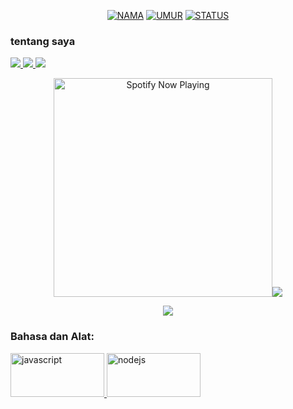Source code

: <p align="center">
  
</p>

<p align="center">
<a href="https://github.com/Mrzaa391/MirzaAzib788"><img title="NAMA" src="https://img.shields.io/badge/NAMA-Mirza-yellow.svg?style=for-the-badge&logo=github"></a>
<a href="https://github.com/MirzaAzib788/MirzaAzib788"><img title="UMUR" src="https://img.shields.io/badge/UMUR-14-orange.svg?style=for-the-badge&logo=github"></a>
<a href="https://github.com/MirzaAzib788/MirzaAzib788"><img title="STATUS" src="https://img.shields.io/badge/STATUS-Pelajar-red.svg?style=for-the-badge&logo=github"></a>
</p>

### tentang saya

<a href="https://wa.me/6285798297232"><img src="https://img.shields.io/badge/wangsaff-25D366?style=for-the-badge&logo=whatsapp&logoColor=white" />
<a href="https://instagram.com/mrzaa_0"><img src="https://img.shields.io/badge/Igeh-E4405F?style=for-the-badge&logo=instagram&logoColor=white"/>
<a href="https://t.me/ERROR4022"><img src="https://img.shields.io/badge/Telegram-%230088cc.svg?&style=for-the-badge&logo=telegram&logoColor=white" /> <br>

<p align="center">
  <a href="https://open.spotify.com/user/nf3xjkwb8gsuq2b0t8bimjt58" target="_blank"><img src="https://now-playing-on-spotify.vercel.app/api/spotify" alt="Spotify Now Playing" width="350fmt/a>
</p>

<p align="center"><a href="https://github.com/mrzaa391"><img src="https://github-readme-stats.vercel.app/api?username=mrzaa&show_icons=true&theme =radikal"></a></p>
<p align="center"><a href="https://github.com/mrzaa391"><img src="https://github-readme-stats.vercel.app/api/top-langs/? username=mrzaa&theme=radical&layout=compact"></a></p>

<h3 align="left">Bahasa dan Alat:</h3>

<p align="left"> <a href="https://developer.mozilla.org/en-US/docs/Web/JavaScript" target="_blank"> <img src="https://img.shields.io/badge/-JavaScript-black?style=flat-square&logo=javascript" alt="javascript" width="150" height="70"/> </a> <a href="https://nodejs.org" target="_blank"> <img src="https://img.shields.io/badge/-Node.js-black?style=flat-square&logo=Node.js" alt="nodejs" width="150" height="70"/> </a> <a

### Exercise prompt
Give the preceding data back exactly, minus every picture.

### Reply
Source code

: <p align="center">
  
</p>

<p align="center">
<a href="https://github.com/Mrzaa391/MirzaAzib788"><img title="NAMA" src="https://img.shields.io/badge/NAMA-Mirza-yellow.svg?style=for-the-badge&logo=github"></a>
<a href="https://github.com/MirzaAzib788/MirzaAzib788"><img title="UMUR" src="https://img.shields.io/badge/UMUR-14-orange.svg?style=for-the-badge&logo=github"></a>
<a href="https://github.com/MirzaAzib788/MirzaAzib788"><img title="STATUS" src="https://img.shields.io/badge/STATUS-Pelajar-red.svg?style=for-the-badge&logo=github"></a>
</p>

### tentang saya

<a href="https://wa.me/6285798297232"><img src="https://img.shields.io/badge/wangsaff-25D366?style=for-the-badge&logo=whatsapp&logoColor=white" />
<a href="https://instagram.com/mrzaa_0"><img src="https://img.shields.io/badge/Igeh-E4405F?style=for-the-badge&logo=instagram&logoColor=white"/>
<a href="https://t.me/ERROR4022"><img src="https://img.shields.io/badge/Telegram-%230088cc.svg?&style=for-the-badge&logo=telegram&logoColor=white" /> <br>

<p align="center">
  <a href="https://open.spotify.com/user/nf3xjkwb8gsuq2b0t8bimjt58" target="_blank"><img src="https://now-playing-on-spotify.vercel.app/api/spotify" alt="Spotify Now Playing" width="350fmt/a>
</p>

<p align="center"><a href="https://github.com/mrzaa391"><img src="https://github-readme-stats.vercel.app/api?username=mrzaa&show_icons=true&theme =radikal"></a></p>
<p align="center"><a href="https://github.com/mrzaa391"><img src="https://github-readme-stats.vercel.app/api/top-langs/? username=mrzaa&theme=radical&layout=compact"></a></p>

<h3 align="left">Bahasa dan Alat:</h3>

<p align="left"> <a href="https://developer.mozilla.org/en-US/docs/Web/JavaScript" target="_blank"> <img src="https://img.shields.io/badge/-JavaScript-black?style=flat-square&logo=javascript" alt="javascript" width="150" height="70"/> </a> <a href="https://nodejs.org" target="_blank"> <img src="https://img.shields.io/badge/-Node.js-black?style=flat-square&logo=Node.js" alt="nodejs" width="150" height="70"/> </a> <a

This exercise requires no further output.